__Records supplied__.
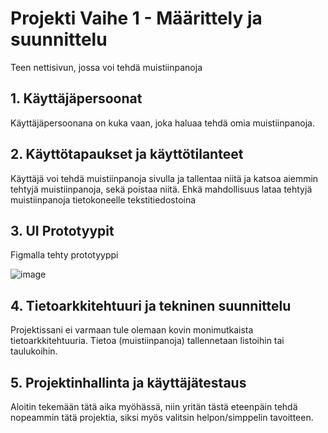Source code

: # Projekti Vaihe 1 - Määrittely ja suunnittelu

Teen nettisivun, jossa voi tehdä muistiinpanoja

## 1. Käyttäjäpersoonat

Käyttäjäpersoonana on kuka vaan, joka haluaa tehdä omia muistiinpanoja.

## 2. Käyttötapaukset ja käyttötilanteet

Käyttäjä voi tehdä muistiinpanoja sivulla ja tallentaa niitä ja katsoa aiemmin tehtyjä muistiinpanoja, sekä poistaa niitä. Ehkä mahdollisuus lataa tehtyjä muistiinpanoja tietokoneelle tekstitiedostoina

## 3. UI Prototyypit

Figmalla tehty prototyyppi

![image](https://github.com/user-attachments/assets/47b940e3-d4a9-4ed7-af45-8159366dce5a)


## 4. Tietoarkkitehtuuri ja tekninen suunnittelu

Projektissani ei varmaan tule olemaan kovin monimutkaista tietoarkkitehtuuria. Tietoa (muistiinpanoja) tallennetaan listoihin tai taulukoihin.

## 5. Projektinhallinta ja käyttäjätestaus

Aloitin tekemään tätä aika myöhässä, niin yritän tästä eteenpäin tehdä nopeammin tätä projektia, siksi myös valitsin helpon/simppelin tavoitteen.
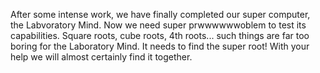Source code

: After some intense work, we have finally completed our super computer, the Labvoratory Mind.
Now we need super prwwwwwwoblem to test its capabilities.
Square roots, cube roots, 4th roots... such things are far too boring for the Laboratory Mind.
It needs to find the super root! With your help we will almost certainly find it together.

__Exercise__. Every entry above needs to be printed again exactly, with its pictures left out.

__Written answer__.
Source code

: # Projekti Vaihe 1 - Määrittely ja suunnittelu

Teen nettisivun, jossa voi tehdä muistiinpanoja

## 1. Käyttäjäpersoonat

Käyttäjäpersoonana on kuka vaan, joka haluaa tehdä omia muistiinpanoja.

## 2. Käyttötapaukset ja käyttötilanteet

Käyttäjä voi tehdä muistiinpanoja sivulla ja tallentaa niitä ja katsoa aiemmin tehtyjä muistiinpanoja, sekä poistaa niitä. Ehkä mahdollisuus lataa tehtyjä muistiinpanoja tietokoneelle tekstitiedostoina

## 3. UI Prototyypit

Figmalla tehty prototyyppi

![image](https://github.com/user-attachments/assets/47b940e3-d4a9-4ed7-af45-8159366dce5a)


## 4. Tietoarkkitehtuuri ja tekninen suunnittelu

Projektissani ei varmaan tule olemaan kovin monimutkaista tietoarkkitehtuuria. Tietoa (muistiinpanoja) tallennetaan listoihin tai taulukoihin.

## 5. Projektinhallinta ja käyttäjätestaus

Aloitin tekemään tätä aika myöhässä, niin yritän tästä eteenpäin tehdä nopeammin tätä projektia, siksi myös valitsin helpon/simppelin tavoitteen.
Source code

: After some intense work, we have finally completed our super computer, the Labvoratory Mind.
Now we need super prwwwwwwoblem to test its capabilities.
Square roots, cube roots, 4th roots... such things are far too boring for the Laboratory Mind.
It needs to find the super root! With your help we will almost certainly find it together.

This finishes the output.